The dog data set has a total of 8351 images distributed among 133 breeds for an average total number of images per breed of aproximately 63. When I narrow this down to the training set we get the following distribution:

For the training set we get an average of about 53 images per dog breed. We can also see that the distribution displays a slight imbalance.

Additionally I have taken a look at different images of the same dog breed to look at some of their characteristics:

  • Image size
  • RGB intensity distribution
  • resolution
  • lighting condition.

Here a a couple of images of an American Water Spaniel:

It probably comes as no surprise that images are of different sizes, show different lighting conditions and resolutions and the RGB channel distribution can be very different from image to image. It certainly would be very challenging for a CNN with only dozens of images per dog breed to make an accurate prediction of what kind of dog it is looking at.

Solution Statement

The following steps were taken for my approach to this project:

  1. Importing the Datasets
  2. Write a function to detect human faces in an image.
  3. Write a function to detect dogs in an image.
  4. Write functions to preprocess the data.
  5. Create a CNN from scratch to classify dog breeds .
  6. Create a CNN using transfer learning and Xception bottleneck features.
  7. Write the algorithm.
  8. Test the Pipeline.
  9. Write a web application using flask, that takes the best model to estimate the dog breed.
  10. The user can select any image and the backend will make the prediction and display the result.

Software Environment

An anaconda installation with python 3.6 on a Mac was used to develop the software. The details can be found on my GitHub Repository.

Detecting Human Faces

OpenCV provides many pre-trained face detectors, stored as XML files on github. One of these detectors was download and stored it in the haarcascades directory.

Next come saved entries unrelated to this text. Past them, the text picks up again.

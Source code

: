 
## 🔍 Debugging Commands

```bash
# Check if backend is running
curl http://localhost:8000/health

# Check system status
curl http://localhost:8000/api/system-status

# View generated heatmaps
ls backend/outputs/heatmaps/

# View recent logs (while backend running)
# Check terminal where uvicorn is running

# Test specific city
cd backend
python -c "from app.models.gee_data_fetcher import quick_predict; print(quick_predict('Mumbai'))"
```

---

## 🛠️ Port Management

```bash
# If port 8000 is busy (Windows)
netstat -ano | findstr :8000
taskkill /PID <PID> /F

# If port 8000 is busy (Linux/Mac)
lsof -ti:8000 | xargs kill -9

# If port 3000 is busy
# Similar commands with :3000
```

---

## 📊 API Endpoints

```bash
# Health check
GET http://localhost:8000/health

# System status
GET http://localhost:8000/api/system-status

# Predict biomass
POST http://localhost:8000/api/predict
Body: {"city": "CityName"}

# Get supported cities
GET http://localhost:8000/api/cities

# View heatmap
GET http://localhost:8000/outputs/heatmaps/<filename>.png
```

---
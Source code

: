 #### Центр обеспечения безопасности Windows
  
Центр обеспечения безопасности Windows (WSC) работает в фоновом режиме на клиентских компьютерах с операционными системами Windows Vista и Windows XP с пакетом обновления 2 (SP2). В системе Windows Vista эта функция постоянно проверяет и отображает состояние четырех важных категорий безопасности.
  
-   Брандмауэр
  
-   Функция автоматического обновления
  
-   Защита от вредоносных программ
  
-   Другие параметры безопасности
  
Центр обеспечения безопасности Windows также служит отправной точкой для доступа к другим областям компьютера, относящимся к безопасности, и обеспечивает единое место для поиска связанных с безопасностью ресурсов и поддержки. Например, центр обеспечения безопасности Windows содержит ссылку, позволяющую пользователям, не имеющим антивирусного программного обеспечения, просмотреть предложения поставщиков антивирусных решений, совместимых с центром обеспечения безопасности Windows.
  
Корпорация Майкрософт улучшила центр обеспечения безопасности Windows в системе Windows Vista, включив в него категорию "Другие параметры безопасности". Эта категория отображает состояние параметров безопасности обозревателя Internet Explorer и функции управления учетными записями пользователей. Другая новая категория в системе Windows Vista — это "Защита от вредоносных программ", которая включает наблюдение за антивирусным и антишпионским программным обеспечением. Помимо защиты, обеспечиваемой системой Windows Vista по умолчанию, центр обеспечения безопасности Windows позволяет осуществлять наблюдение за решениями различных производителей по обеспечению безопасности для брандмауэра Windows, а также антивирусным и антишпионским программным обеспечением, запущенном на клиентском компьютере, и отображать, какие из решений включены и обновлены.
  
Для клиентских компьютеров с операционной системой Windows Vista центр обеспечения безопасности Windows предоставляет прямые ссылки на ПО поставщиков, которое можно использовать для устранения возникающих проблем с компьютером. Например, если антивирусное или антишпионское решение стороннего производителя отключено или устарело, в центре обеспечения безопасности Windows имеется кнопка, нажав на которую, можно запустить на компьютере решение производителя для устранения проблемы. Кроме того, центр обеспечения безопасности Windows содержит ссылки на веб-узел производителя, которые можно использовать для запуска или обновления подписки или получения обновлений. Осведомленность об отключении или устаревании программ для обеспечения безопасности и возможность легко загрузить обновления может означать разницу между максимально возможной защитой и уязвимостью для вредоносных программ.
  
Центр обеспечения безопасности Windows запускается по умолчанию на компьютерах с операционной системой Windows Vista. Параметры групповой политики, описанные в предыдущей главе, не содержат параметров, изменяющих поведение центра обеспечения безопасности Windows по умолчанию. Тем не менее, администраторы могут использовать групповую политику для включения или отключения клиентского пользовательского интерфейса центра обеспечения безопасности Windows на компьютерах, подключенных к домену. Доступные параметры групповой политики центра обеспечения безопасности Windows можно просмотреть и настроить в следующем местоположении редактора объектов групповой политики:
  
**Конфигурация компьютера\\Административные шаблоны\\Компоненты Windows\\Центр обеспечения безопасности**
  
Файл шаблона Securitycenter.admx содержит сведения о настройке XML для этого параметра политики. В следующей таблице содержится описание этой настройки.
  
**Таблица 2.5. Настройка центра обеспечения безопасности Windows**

Human Face Detector Function

In the above code cell the image is read and then converted to grayscale first, which is common practice, before the detectMultiScale function executes the classifier face_cascade. The function then returns a 0 or 1 if no face is detected or a face is detected respectively.

When tested on human face images and dog images the classifier performs excellently on human face images, but still detects a number of human faces on dog images.

Humans: 100.0%
Dogs: 11.0%

Choosing this algorithm to detect human faces requires us to let the user know that the pictures used should have a clear view of a face. This would be a reasonable expectation, however using deep learning models that are capabable of analyzing human faces at a level of detecting edges of ears and noses may provide an increase in accuracy, thus allowing users to provide images that may not be as clear.

Detecting Dogs

A pre trained ResNet50 model is used to detect dogs in images.

ResNet50 Model definition

Pre-Processing of Input Data

When using TensorFlow as backend, Keras CNNs require a 4D array as input, with shape (nb_samples,rows,columns,channels), where nb_samples corresponds to the total number of images (or samples), and rows, columns, and channels correspond to the number of rows, columns, and channels for each image, respectively.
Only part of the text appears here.